Others at the quarantine camp echoed Ali’s concerns.
“The conditions here are so filthy that if a person spends a few days here, even if they are healthy, they will get the corona [virus],” said Fatima Bibi, in a video recording shared with Al Jazeera.
“We are requesting the government to please take us away from this place as quickly as possible.”
Bibi said the toilets were not properly maintained, and they smelled “so bad you feel like vomiting”.
Others lamented the lack of medical facilities at the camp.
“There are no doctors here,” said Khanum Jan, who had been in the camp for nine days. “There are no beds or blankets.”
Balochistan government spokesperson Shahwani said the government was doing the best it could with limited resources.
“It’s a desert area.

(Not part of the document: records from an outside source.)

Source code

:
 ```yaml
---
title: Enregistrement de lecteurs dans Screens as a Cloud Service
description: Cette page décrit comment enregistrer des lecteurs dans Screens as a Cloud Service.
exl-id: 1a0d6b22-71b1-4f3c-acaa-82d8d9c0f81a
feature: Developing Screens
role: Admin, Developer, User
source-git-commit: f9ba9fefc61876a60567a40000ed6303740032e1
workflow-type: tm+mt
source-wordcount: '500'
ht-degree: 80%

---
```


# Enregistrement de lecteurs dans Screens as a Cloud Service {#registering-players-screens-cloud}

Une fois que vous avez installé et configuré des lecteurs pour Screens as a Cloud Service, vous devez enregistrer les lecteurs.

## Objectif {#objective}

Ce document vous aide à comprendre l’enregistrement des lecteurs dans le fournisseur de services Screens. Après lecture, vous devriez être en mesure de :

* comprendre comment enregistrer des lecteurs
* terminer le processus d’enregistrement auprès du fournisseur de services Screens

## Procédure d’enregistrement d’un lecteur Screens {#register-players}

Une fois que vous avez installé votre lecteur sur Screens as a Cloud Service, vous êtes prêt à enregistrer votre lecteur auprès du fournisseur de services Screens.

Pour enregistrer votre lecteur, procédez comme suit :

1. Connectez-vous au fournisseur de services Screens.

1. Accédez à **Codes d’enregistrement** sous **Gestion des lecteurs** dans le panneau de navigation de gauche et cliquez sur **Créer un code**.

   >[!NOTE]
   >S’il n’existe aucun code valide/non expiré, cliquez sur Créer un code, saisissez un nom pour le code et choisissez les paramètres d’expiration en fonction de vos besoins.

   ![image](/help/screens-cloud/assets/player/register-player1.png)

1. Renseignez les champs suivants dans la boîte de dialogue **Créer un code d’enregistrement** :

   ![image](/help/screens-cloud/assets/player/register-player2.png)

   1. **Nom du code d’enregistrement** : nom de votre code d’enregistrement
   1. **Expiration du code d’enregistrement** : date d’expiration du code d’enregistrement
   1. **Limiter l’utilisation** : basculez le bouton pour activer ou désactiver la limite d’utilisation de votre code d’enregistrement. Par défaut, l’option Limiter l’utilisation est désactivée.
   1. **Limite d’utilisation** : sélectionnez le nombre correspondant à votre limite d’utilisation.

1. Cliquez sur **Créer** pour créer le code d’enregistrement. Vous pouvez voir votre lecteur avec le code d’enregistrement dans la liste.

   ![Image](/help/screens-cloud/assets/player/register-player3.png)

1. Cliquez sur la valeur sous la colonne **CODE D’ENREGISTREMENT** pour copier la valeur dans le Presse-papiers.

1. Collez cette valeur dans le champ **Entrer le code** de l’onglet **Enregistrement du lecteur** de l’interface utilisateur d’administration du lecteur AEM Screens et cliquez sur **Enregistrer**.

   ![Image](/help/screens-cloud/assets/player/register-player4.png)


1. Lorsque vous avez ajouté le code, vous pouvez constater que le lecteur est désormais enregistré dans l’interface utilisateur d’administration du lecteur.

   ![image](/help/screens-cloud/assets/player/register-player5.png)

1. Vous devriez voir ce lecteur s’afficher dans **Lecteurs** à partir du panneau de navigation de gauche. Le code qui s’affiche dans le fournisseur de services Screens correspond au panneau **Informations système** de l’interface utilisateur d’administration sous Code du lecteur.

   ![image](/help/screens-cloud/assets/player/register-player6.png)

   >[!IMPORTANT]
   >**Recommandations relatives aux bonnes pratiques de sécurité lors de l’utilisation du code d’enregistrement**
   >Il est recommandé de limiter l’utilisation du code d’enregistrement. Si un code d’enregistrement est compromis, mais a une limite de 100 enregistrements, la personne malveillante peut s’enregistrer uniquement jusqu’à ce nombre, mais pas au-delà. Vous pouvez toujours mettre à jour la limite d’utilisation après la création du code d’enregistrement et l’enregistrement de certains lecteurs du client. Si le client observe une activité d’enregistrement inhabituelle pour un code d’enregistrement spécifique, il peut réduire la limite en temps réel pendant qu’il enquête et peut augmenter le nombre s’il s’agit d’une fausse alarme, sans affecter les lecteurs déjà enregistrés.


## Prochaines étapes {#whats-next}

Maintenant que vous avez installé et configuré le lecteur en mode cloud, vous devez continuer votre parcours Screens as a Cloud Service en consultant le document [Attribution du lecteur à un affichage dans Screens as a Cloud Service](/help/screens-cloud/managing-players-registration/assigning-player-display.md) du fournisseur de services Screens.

It’s far away,” he said. “We are doing our level best.”
On Monday, Pakistani Prime Minister Imran Khan chaired a meeting of the country’s national coordination committee on COVID-19. No major announcements were made following the meeting.
Last week, after a high-level national security committee meeting, Pakistan’s government announced the closure of all educational institutions across the country until April 3, the closure of all border crossings with Iran and Afghanistan and a ban on all public gatherings of any kind.
Since February, Pakistan has screened more than 975,634 people at points of entry, according to government data.
The country’s National Institute of Health says its current risk assessment of the impact of the disease is “moderate”.
Ali said he feared cases could rise, as those released from the quarantine camp “are not being screened”.
“The increase in cases that is happening, this is only happening because of their incompetence,” he alleged.
“When there were thousands of people here [in Taftan last week], people were sleeping within four inches of each other.”